O USD/CHF era negociado em torno de 0,8060 nas primeiras horas europeias de quarta-feira, com dificuldades em consolidar uma modesta subida intradiária e a manter-se ligeiramente acima do mínimo da semana registado no dia anterior. O dólar norte-americano não teve procura sustentada depois de os traders terem reduzido as expectativas de uma subida imediata das taxas pela Fed na sequência de dados de inflação mais fracos nos EUA esta semana. Ainda assim, as preocupações com inflação impulsionada pela energia mantiveram em cima da mesa a perspetiva de uma política mais restritiva, enquanto a escalada das tensões entre os EUA e o Irão ofereceu algum suporte de “porto seguro”, ajudando a limitar a pressão descendente.

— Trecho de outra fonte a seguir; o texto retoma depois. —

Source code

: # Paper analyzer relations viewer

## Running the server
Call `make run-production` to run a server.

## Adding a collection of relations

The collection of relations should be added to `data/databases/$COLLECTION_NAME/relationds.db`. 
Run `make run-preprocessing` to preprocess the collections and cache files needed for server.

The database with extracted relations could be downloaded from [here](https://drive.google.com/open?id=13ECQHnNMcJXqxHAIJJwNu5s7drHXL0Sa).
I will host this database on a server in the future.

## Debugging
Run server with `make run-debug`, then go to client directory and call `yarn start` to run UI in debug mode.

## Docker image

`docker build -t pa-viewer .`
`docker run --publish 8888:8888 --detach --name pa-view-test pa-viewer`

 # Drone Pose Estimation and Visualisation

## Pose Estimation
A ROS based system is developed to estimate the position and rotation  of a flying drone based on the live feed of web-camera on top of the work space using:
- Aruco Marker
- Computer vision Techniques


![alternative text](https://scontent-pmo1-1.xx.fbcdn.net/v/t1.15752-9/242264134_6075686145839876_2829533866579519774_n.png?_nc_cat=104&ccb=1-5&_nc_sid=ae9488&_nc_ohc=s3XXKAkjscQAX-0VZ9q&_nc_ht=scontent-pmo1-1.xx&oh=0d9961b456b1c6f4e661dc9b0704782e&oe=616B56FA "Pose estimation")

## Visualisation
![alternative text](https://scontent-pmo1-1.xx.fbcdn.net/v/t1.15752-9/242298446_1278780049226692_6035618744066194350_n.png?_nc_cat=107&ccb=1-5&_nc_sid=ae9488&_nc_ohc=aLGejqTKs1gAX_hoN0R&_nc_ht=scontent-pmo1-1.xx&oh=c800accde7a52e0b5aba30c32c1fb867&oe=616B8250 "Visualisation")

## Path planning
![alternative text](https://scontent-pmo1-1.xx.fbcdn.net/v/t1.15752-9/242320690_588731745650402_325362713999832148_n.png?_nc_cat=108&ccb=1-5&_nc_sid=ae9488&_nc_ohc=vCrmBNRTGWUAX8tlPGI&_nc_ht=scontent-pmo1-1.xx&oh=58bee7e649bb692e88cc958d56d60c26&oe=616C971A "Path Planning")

Do ponto de vista técnico, o par manteve-se acima do nível psicológico de 0,8000, uma antiga zona de resistência que agora funciona como suporte, e permanece acima da média móvel simples (SMA) de 200 dias, perto de 0,7919. Isto sustenta um viés ligeiramente altista, embora os indicadores sejam mistos: o RSI situa-se em torno de 52, enquanto o MACD permanece abaixo de zero. Em quedas, é identificado interesse comprador em torno de 0,8000, com procura mais firme assinalada na SMA de 200 dias. Do lado superior, 0,8100 é o obstáculo imediato; uma quebra poderá abrir espaço para uma subida até à zona média dos 0,8100, o nível mais alto desde julho de 2025, e prolongar a recuperação a partir de 0,7760, o mínimo de oscilação de maio.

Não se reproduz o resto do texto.